めっきを行うと以下のような状態の試験片が得られます。写真は光沢スズめっきで試験を行った場合の結果です。写真左側が陽極に近いため高電流部、右側が低電流部となります。 左側のやや黒味がかって見える部分は「ヤケ」とも呼ばれ、皮膜が焦げたような状態になっており、 実際の商品などには使えない部分です。
上の標準液と比べ光沢剤(添加剤)が少ない液では、全体的な光沢状態や 低電流部側の未析出などの違いが見られました。

高←電流密度→低
標準浴

光沢剤過小浴

ただし試験片の前処理(脱脂処理)が 適切に行われていない場合では、同様に低電流部の未析出やピットが発生する可能性があります。そのため得られた結果が前処理が不十分だったのか浴組成が変化しているのかが 分からなくなってしまうことがあります。 そのためにも前処置は十分行ってください。

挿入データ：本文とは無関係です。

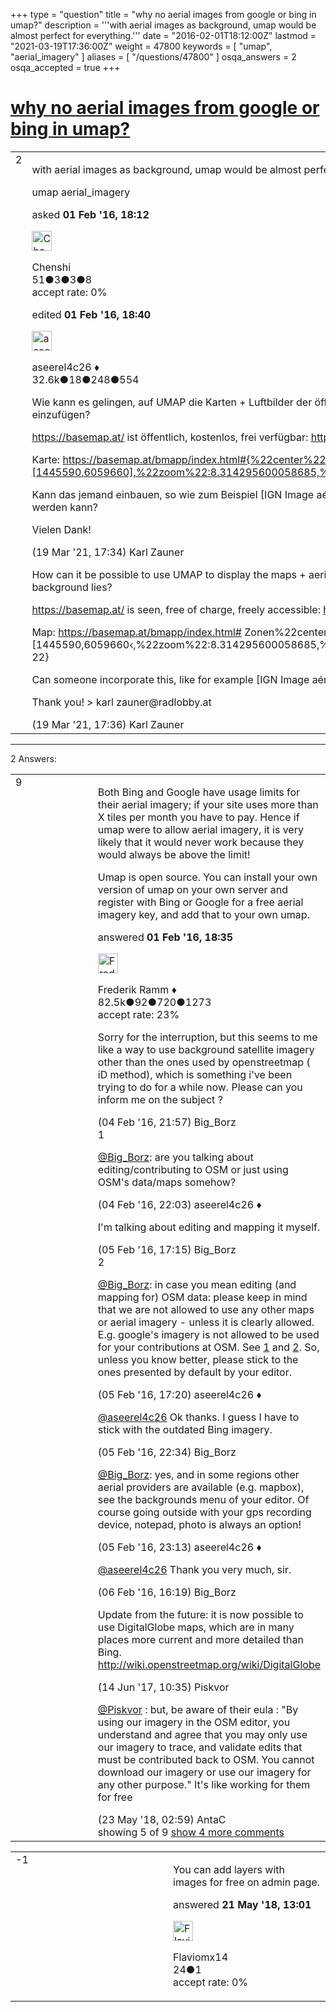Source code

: +++
type = "question"
title = "why no aerial images from google or bing in umap?"
description = '''with aerial images as background, umap would be almost perfect for everything.'''
date = "2016-02-01T18:12:00Z"
lastmod = "2021-03-19T17:36:00Z"
weight = 47800
keywords = [ "umap", "aerial_imagery" ]
aliases = [ "/questions/47800" ]
osqa_answers = 2
osqa_accepted = true
+++

<div class="headNormal">

# [why no aerial images from google or bing in umap?](/questions/47800/why-no-aerial-images-from-google-or-bing-in-umap)

</div>

<div id="main-body">

<div id="askform">

<table id="question-table" style="width:100%;">
<colgroup>
<col style="width: 50%" />
<col style="width: 50%" />
</colgroup>
<tbody>
<tr>
<td style="width: 30px; vertical-align: top"><div class="vote-buttons">
<span id="post-47800-upvote" class="ajax-command post-vote up" rel="nofollow" title="I like this post (click again to cancel)"> </span>
<div id="post-47800-score" class="post-score" title="current number of votes">
2
</div>
<span id="post-47800-downvote" class="ajax-command post-vote down" rel="nofollow" title="I dont like this post (click again to cancel)"> </span> <span id="favorite-mark" class="ajax-command favorite-mark" rel="nofollow" title="mark/unmark this question as favorite (click again to cancel)"> </span>
<div id="favorite-count" class="favorite-count">
&#10;</div>
</div></td>
<td><div id="item-right">
<div class="question-body">
<p>with aerial images as background, umap would be almost perfect for everything.</p>
</div>
<div id="question-tags" class="tags-container tags">
<span class="post-tag tag-link-umap" rel="tag" title="see questions tagged &#39;umap&#39;">umap</span> <span class="post-tag tag-link-aerial_imagery" rel="tag" title="see questions tagged &#39;aerial_imagery&#39;">aerial_imagery</span>
</div>
<div id="question-controls" class="post-controls">
&#10;</div>
<div class="post-update-info-container">
<div class="post-update-info post-update-info-user">
<p>asked <strong>01 Feb '16, 18:12</strong></p>
<img src="https://secure.gravatar.com/avatar/2f18edc91e1ac0285783d0d796b4a6e0?s=32&amp;d=identicon&amp;r=g" class="gravatar" width="32" height="32" alt="Chenshi&#39;s gravatar image" />
<p><span>Chenshi</span><br />
<span class="score" title="51 reputation points">51</span><span title="3 badges"><span class="badge1">●</span><span class="badgecount">3</span></span><span title="3 badges"><span class="silver">●</span><span class="badgecount">3</span></span><span title="8 badges"><span class="bronze">●</span><span class="badgecount">8</span></span><br />
<span class="accept_rate" title="Rate of the user&#39;s accepted answers">accept rate:</span> <span title="Chenshi has no accepted answers">0%</span></p>
</div>
<div class="post-update-info post-update-info-edited">
<p><span> edited <strong>01 Feb '16, 18:40</strong> </span></p>
<img src="https://secure.gravatar.com/avatar/66f0dc05b44574e3894be07b0b37cf37?s=32&amp;d=identicon&amp;r=g" class="gravatar" width="32" height="32" alt="aseerel4c26&#39;s gravatar image" />
<p><span>aseerel4c26 ♦</span><br />
<span class="score" title="32615 reputation points"><span>32.6k</span></span><span title="18 badges"><span class="badge1">●</span><span class="badgecount">18</span></span><span title="248 badges"><span class="silver">●</span><span class="badgecount">248</span></span><span title="554 badges"><span class="bronze">●</span><span class="badgecount">554</span></span></p>
</div>
</div>
<div id="comments-container-47800" class="comments-container">
<span id="79330"></span>
<div id="comment-79330" class="comment">
<div id="post-79330-score" class="comment-score">
&#10;</div>
<div class="comment-text">
<p>Wie kann es gelingen, auf UMAP die Karten + Luftbilder der öffentlichen BASEMAP aus Österreich als Hintergrund einzufügen?</p>
<p><a href="https://basemap.at/">https://basemap.at/</a> ist öffentlich, kostenlos, frei verfügbar: <a href="https://basemap.at/#lizenz">https://basemap.at/#lizenz</a></p>
<p>Karte: <a href="https://basemap.at/bmapp/index.html#%7B%22center%22:%5B1445590,6059660%5D,%22zoom%22:8.314295600058685,%22rotation%22:0,%22layers%22:%221000000000%22%7D">https://basemap.at/bmapp/index.html#{%22center%22:[1445590,6059660],%22zoom%22:8.314295600058685,%22rotation%22:0,%22layers%22:%221000000000%22}</a></p>
<p>Kann das jemand einbauen, so wie zum Beispiel [IGN Image aérienne (France)] in UMAP als Hintergrund ausgewählt werden kann?</p>
<p>Vielen Dank!</p>
</div>
<div id="comment-79330-info" class="comment-info">
<span class="comment-age">(19 Mar '21, 17:34)</span> <span class="comment-user userinfo">Karl Zauner</span>
</div>
</div>
<span id="79331"></span>
<div id="comment-79331" class="comment">
<div id="post-79331-score" class="comment-score">
&#10;</div>
<div class="comment-text">
<p>How can it be possible to use UMAP to display the maps + aerial photos of the public BASEMAP from Austria as background lies?</p>
<p><a href="https://basemap.at/">https://basemap.at/</a> is seen, free of charge, freely accessible: <a href="https://basemap.at/#">https://basemap.at/#</a> license</p>
<p>Map: <a href="https://basemap.at/bmapp/index.html#">https://basemap.at/bmapp/index.html#</a> Zonen%22center%22:[1445590,6059660‹,%22zoom%22:8.314295600058685,%22rotation%22:0,%22layers%22:%221000000000% 22}</p>
<p>Can someone incorporate this, like for example [IGN Image aérienne (France)] in UMAP can be used as a background?</p>
<p>Thank you! &gt; karl zauner@radlobby.at</p>
</div>
<div id="comment-79331-info" class="comment-info">
<span class="comment-age">(19 Mar '21, 17:36)</span> <span class="comment-user userinfo">Karl Zauner</span>
</div>
</div>
</div>
<div id="comment-tools-47800" class="comment-tools">
&#10;</div>
<div class="clear">
&#10;</div>
<div id="comment-47800-form-container" class="comment-form-container">
&#10;</div>
<div class="clear">
&#10;</div>
</div></td>
</tr>
</tbody>
</table>

------------------------------------------------------------------------

<div class="tabBar">

<span id="sort-top"></span>

<div class="headQuestions">

2 Answers:

</div>

</div>

<span id="47801"></span>

<div id="answer-container-47801" class="answer accepted-answer">

<table style="width:100%;">
<colgroup>
<col style="width: 50%" />
<col style="width: 50%" />
</colgroup>
<tbody>
<tr>
<td style="width: 30px; vertical-align: top"><div class="vote-buttons">
<span id="post-47801-upvote" class="ajax-command post-vote up" rel="nofollow" title="I like this post (click again to cancel)"> </span>
<div id="post-47801-score" class="post-score" title="current number of votes">
9
</div>
<span id="post-47801-downvote" class="ajax-command post-vote down" rel="nofollow" title="I dont like this post (click again to cancel)"> </span> <span class="accept-answer on" rel="nofollow" title="Chenshi has selected this answer as the correct answer"> </span>
</div></td>
<td><div class="item-right">
<div class="answer-body">
<p>Both Bing and Google have usage limits for their aerial imagery; if your site uses more than X tiles per month you have to pay. Hence if umap were to allow aerial imagery, it is very likely that it would never work because they would always be above the limit!</p>
<p>Umap is open source. You can install your own version of umap on your own server and register with Bing or Google for a free aerial imagery key, and add that to your own umap.</p>
</div>
<div class="answer-controls post-controls">
&#10;</div>
<div class="post-update-info-container">
<div class="post-update-info post-update-info-user">
<p>answered <strong>01 Feb '16, 18:35</strong></p>
<img src="https://secure.gravatar.com/avatar/a2b38d937e70ab39d895d17da0dd1ba4?s=32&amp;d=identicon&amp;r=g" class="gravatar" width="32" height="32" alt="Frederik%20Ramm&#39;s gravatar image" />
<p><span>Frederik Ramm ♦</span><br />
<span class="score" title="82494 reputation points"><span>82.5k</span></span><span title="92 badges"><span class="badge1">●</span><span class="badgecount">92</span></span><span title="720 badges"><span class="silver">●</span><span class="badgecount">720</span></span><span title="1273 badges"><span class="bronze">●</span><span class="badgecount">1273</span></span><br />
<span class="accept_rate" title="Rate of the user&#39;s accepted answers">accept rate:</span> <span title="Frederik Ramm has 417 accepted answers">23%</span></p>
</div>
</div>
<div id="comments-container-47801" class="comments-container">
<span id="47928"></span>
<div id="comment-47928" class="comment">
<div id="post-47928-score" class="comment-score">
&#10;</div>
<div class="comment-text">
<p>Sorry for the interruption, but this seems to me like a way to use background satellite imagery other than the ones used by openstreetmap ( iD method), which is something i've been trying to do for a while now. Please can you inform me on the subject ?</p>
</div>
<div id="comment-47928-info" class="comment-info">
<span class="comment-age">(04 Feb '16, 21:57)</span> <span class="comment-user userinfo">Big_Borz</span>
</div>
</div>
<span id="47929"></span>
<div id="comment-47929" class="comment">
<div id="post-47929-score" class="comment-score">
1
</div>
<div class="comment-text">
<p><a href="http://help.openstreetmap.org/users/11946/big_borz">@Big_Borz</a>: are you talking about editing/contributing to OSM or just using OSM's data/maps somehow?</p>
</div>
<div id="comment-47929-info" class="comment-info">
<span class="comment-age">(04 Feb '16, 22:03)</span> <span class="comment-user userinfo">aseerel4c26 ♦</span>
</div>
</div>
<span id="47960"></span>
<div id="comment-47960" class="comment">
<div id="post-47960-score" class="comment-score">
&#10;</div>
<div class="comment-text">
<p>I'm talking about editing and mapping it myself.</p>
</div>
<div id="comment-47960-info" class="comment-info">
<span class="comment-age">(05 Feb '16, 17:15)</span> <span class="comment-user userinfo">Big_Borz</span>
</div>
</div>
<span id="47961"></span>
<div id="comment-47961" class="comment">
<div id="post-47961-score" class="comment-score">
2
</div>
<div class="comment-text">
<p><a href="http://help.openstreetmap.org/users/11946/big_borz"></a><a href="http://help.openstreetmap.org/users/11946/big_borz">@Big_Borz</a>: in case you mean editing (and mapping for) OSM data: please keep in mind that we are not allowed to use any other maps or aerial imagery - unless it is clearly allowed. E.g. google's imagery is not allowed to be used for your contributions at OSM. See <a href="https://wiki.osmfoundation.org/wiki/License/Contributor_Terms">1</a> and <a href="https://wiki.openstreetmap.org/wiki/Legal_FAQ#2._Contributing">2</a>. So, unless you know better, please stick to the ones presented by default by your editor.</p>
</div>
<div id="comment-47961-info" class="comment-info">
<span class="comment-age">(05 Feb '16, 17:20)</span> <span class="comment-user userinfo">aseerel4c26 ♦</span>
</div>
</div>
<span id="47967"></span>
<div id="comment-47967" class="comment">
<div id="post-47967-score" class="comment-score">
&#10;</div>
<div class="comment-text">
<p><a href="http://help.openstreetmap.org/users/5179/aseerel4c26">@aseerel4c26</a> Ok thanks. I guess I have to stick with the outdated Bing imagery.</p>
</div>
<div id="comment-47967-info" class="comment-info">
<span class="comment-age">(05 Feb '16, 22:34)</span> <span class="comment-user userinfo">Big_Borz</span>
</div>
</div>
<span id="47968"></span>
<div id="comment-47968" class="comment not_top_scorer">
<div id="post-47968-score" class="comment-score">
&#10;</div>
<div class="comment-text">
<p><a href="http://help.openstreetmap.org/users/11946/big_borz">@Big_Borz</a>: yes, and in some regions other aerial providers are available (e.g. mapbox), see the backgrounds menu of your editor. Of course going outside with your gps recording device, notepad, photo is always an option!</p>
</div>
<div id="comment-47968-info" class="comment-info">
<span class="comment-age">(05 Feb '16, 23:13)</span> <span class="comment-user userinfo">aseerel4c26 ♦</span>
</div>
</div>
<span id="47981"></span>
<div id="comment-47981" class="comment not_top_scorer">
<div id="post-47981-score" class="comment-score">
&#10;</div>
<div class="comment-text">
<p><a href="http://help.openstreetmap.org/users/5179/aseerel4c26">@aseerel4c26</a> Thank you very much, sir.</p>
</div>
<div id="comment-47981-info" class="comment-info">
<span class="comment-age">(06 Feb '16, 16:19)</span> <span class="comment-user userinfo">Big_Borz</span>
</div>
</div>
<span id="56616"></span>
<div id="comment-56616" class="comment not_top_scorer">
<div id="post-56616-score" class="comment-score">
&#10;</div>
<div class="comment-text">
<p>Update from the future: it is now possible to use DigitalGlobe maps, which are in many places more current and more detailed than Bing. <a href="http://wiki.openstreetmap.org/wiki/DigitalGlobe">http://wiki.openstreetmap.org/wiki/DigitalGlobe</a></p>
</div>
<div id="comment-56616-info" class="comment-info">
<span class="comment-age">(14 Jun '17, 10:35)</span> <span class="comment-user userinfo">Piskvor</span>
</div>
</div>
<span id="63626"></span>
<div id="comment-63626" class="comment not_top_scorer">
<div id="post-63626-score" class="comment-score">
&#10;</div>
<div class="comment-text">
<p><a href="https://help.openstreetmap.org/users/9641/piskvor"></a><a href="https://help.openstreetmap.org/users/9641/piskvor">@Piskvor</a> : but, be aware of their eula : "By using our imagery in the OSM editor, you understand and agree that you may only use our imagery to trace, and validate edits that must be contributed back to OSM. You cannot download our imagery or use our imagery for any other purpose." It's like working for them for free</p>
</div>
<div id="comment-63626-info" class="comment-info">
<span class="comment-age">(23 May '18, 02:59)</span> <span class="comment-user userinfo">AntaC</span>
</div>
</div>
</div>
<div id="comment-tools-47801" class="comment-tools">
<span class="comments-showing"> showing 5 of 9 </span> <a href="#" class="show-all-comments-link">show 4 more comments</a>
</div>
<div class="clear">
&#10;</div>
<div id="comment-47801-form-container" class="comment-form-container">
&#10;</div>
<div class="clear">
&#10;</div>
</div></td>
</tr>
</tbody>
</table>

</div>

<span id="63596"></span>

<div id="answer-container-63596" class="answer">

<table style="width:100%;">
<colgroup>
<col style="width: 50%" />
<col style="width: 50%" />
</colgroup>
<tbody>
<tr>
<td style="width: 30px; vertical-align: top"><div class="vote-buttons">
<span id="post-63596-upvote" class="ajax-command post-vote up" rel="nofollow" title="I like this post (click again to cancel)"> </span>
<div id="post-63596-score" class="post-score" title="current number of votes">
-1
</div>
<span id="post-63596-downvote" class="ajax-command post-vote down" rel="nofollow" title="I dont like this post (click again to cancel)"> </span>
</div></td>
<td><div class="item-right">
<div class="answer-body">
<p>You can add layers with images for free on admin page.</p>
</div>
<div class="answer-controls post-controls">
&#10;</div>
<div class="post-update-info-container">
<div class="post-update-info post-update-info-user">
<p>answered <strong>21 May '18, 13:01</strong></p>
<img src="https://secure.gravatar.com/avatar/cc0a0f43fef041f8cc0f0e3846fab3ba?s=32&amp;d=identicon&amp;r=g" class="gravatar" width="32" height="32" alt="Flaviomx14&#39;s gravatar image" />
<p><span>Flaviomx14</span><br />
<span class="score" title="24 reputation points">24</span><span title="1 badges"><span class="bronze">●</span><span class="badgecount">1</span></span><br />
<span class="accept_rate" title="Rate of the user&#39;s accepted answers">accept rate:</span> <span title="Flaviomx14 has no accepted answers">0%</span></p>
</div>
</div>
<div id="comments-container-63596" class="comments-container">
&#10;</div>
<div id="comment-tools-63596" class="comment-tools">
&#10;</div>
<div class="clear">
&#10;</div>
<div id="comment-63596-form-container" class="comment-form-container">
&#10;</div>
<div class="clear">
&#10;</div>
</div></td>
</tr>
</tbody>
</table>

</div>

<div class="paginator-container-left">

</div>

</div>

</div>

試験片上の電流密度分布は全電流値によって変わります。分布状態は B-61ハルセル®電流密度早見板を試験片にあてることで簡単に電流密度での変化を 観察することができます。

早見板と試験片を重ねた状態

例えばこの実験は全電流5A で行ったものなので、 左側から1cmの場所は電流密度25A/dm2となり、 この試験片の場合では電流密度25A/dm2以上ではヤケが生じることが分かります。 外観は観察する位置によって変わるため、 早見板の開口部 を利用することで毎回同じ部分を観察できます。

また、この早見板の数値はR.O.Hull関係式およびドイツ規格(DIN50957-1)*1を参考に以下の式から算出しています。

C.D =I・(5.10-5.24・logL)

C.D:電流密度(A/dm2)

I:総電流(A)

L:高電流側から測った陰極上の距離(cm)

C.D =I・(5.10-5.24・logL)

C.D:電流密度(A/dm2)

I:総電流(A)

L:高電流側から測った陰極上の距離(cm)

以上、こちらでは基本的なハルセル試験についてご説明いたしました。
この他、ハルセル試験についてのご相談がございましたら お気軽に当社までご連絡ください。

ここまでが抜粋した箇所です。